PROBLEM TO WORK ON: Every line with the string "deproyectar" in it belongs in your answer, so copy them all from the data.

Pictures paired with source code:
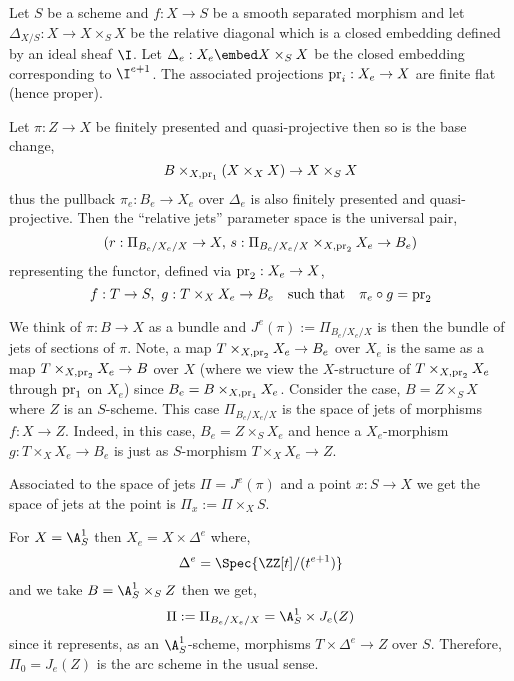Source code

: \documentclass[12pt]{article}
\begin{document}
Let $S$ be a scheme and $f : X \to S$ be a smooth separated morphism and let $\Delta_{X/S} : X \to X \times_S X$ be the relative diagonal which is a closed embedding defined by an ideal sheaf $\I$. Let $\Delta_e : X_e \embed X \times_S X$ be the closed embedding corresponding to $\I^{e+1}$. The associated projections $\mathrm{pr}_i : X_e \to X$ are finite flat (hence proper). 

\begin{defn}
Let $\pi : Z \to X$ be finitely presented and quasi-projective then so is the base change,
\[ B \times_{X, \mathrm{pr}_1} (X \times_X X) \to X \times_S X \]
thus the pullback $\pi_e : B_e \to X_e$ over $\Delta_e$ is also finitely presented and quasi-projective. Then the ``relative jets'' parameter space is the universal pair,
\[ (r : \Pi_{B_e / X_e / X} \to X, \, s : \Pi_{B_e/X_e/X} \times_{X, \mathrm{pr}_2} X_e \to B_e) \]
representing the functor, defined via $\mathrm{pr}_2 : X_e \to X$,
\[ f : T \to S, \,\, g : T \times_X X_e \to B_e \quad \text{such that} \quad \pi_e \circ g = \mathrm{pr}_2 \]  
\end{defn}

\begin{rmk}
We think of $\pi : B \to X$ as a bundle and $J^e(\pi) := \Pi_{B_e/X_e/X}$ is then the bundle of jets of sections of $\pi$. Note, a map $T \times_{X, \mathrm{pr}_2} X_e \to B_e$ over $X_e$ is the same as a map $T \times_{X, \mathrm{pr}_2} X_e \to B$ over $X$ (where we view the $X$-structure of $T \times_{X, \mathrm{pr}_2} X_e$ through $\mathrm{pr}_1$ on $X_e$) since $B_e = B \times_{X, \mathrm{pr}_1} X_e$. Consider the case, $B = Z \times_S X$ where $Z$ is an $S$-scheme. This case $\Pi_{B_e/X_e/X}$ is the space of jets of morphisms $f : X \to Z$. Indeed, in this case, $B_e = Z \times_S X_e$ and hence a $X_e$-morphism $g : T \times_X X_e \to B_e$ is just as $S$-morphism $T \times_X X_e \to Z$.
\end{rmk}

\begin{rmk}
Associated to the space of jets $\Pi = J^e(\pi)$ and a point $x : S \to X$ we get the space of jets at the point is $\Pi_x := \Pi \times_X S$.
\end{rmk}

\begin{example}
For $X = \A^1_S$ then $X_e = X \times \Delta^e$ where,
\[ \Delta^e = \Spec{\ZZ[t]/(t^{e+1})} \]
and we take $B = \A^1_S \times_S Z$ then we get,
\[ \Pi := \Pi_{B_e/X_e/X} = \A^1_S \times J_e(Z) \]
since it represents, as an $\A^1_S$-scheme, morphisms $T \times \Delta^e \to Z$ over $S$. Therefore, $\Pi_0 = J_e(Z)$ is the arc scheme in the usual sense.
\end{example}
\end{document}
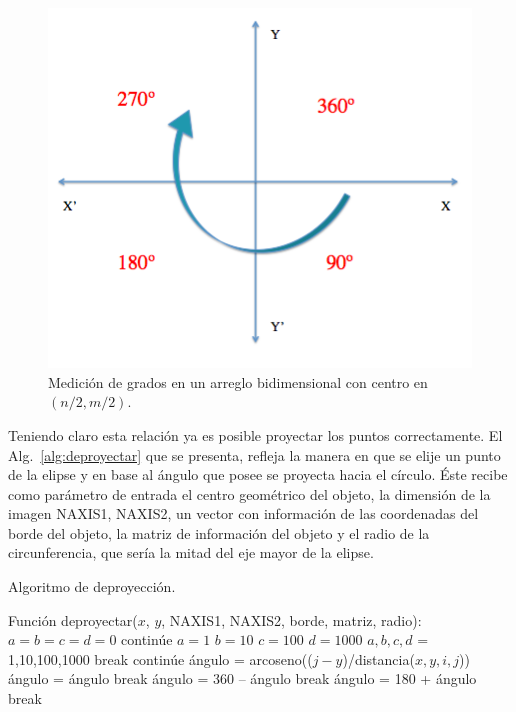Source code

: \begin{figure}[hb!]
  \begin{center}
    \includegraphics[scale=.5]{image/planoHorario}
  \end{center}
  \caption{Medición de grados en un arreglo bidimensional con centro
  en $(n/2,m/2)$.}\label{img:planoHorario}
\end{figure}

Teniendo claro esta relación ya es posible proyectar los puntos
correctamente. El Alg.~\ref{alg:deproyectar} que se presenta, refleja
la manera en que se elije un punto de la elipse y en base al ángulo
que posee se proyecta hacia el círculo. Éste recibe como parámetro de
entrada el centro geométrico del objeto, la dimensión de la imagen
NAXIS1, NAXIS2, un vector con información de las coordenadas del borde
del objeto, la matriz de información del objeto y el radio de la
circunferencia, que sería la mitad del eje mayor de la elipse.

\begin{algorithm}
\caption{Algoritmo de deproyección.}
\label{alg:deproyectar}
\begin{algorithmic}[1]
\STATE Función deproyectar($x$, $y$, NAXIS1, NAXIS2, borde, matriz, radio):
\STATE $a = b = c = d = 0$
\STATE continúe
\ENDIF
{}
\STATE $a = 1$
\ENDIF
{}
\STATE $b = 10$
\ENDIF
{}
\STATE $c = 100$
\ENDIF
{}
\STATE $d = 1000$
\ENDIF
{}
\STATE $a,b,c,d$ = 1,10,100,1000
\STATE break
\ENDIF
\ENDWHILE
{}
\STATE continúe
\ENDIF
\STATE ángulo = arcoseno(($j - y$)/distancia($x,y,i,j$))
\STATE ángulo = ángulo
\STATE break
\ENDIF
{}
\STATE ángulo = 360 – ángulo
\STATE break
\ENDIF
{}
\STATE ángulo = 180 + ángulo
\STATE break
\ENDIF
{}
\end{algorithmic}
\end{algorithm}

PROBLEM SOLUTION:
correctamente. El Alg.~\ref{alg:deproyectar} que se presenta, refleja
\label{alg:deproyectar}
\STATE Función deproyectar($x$, $y$, NAXIS1, NAXIS2, borde, matriz, radio):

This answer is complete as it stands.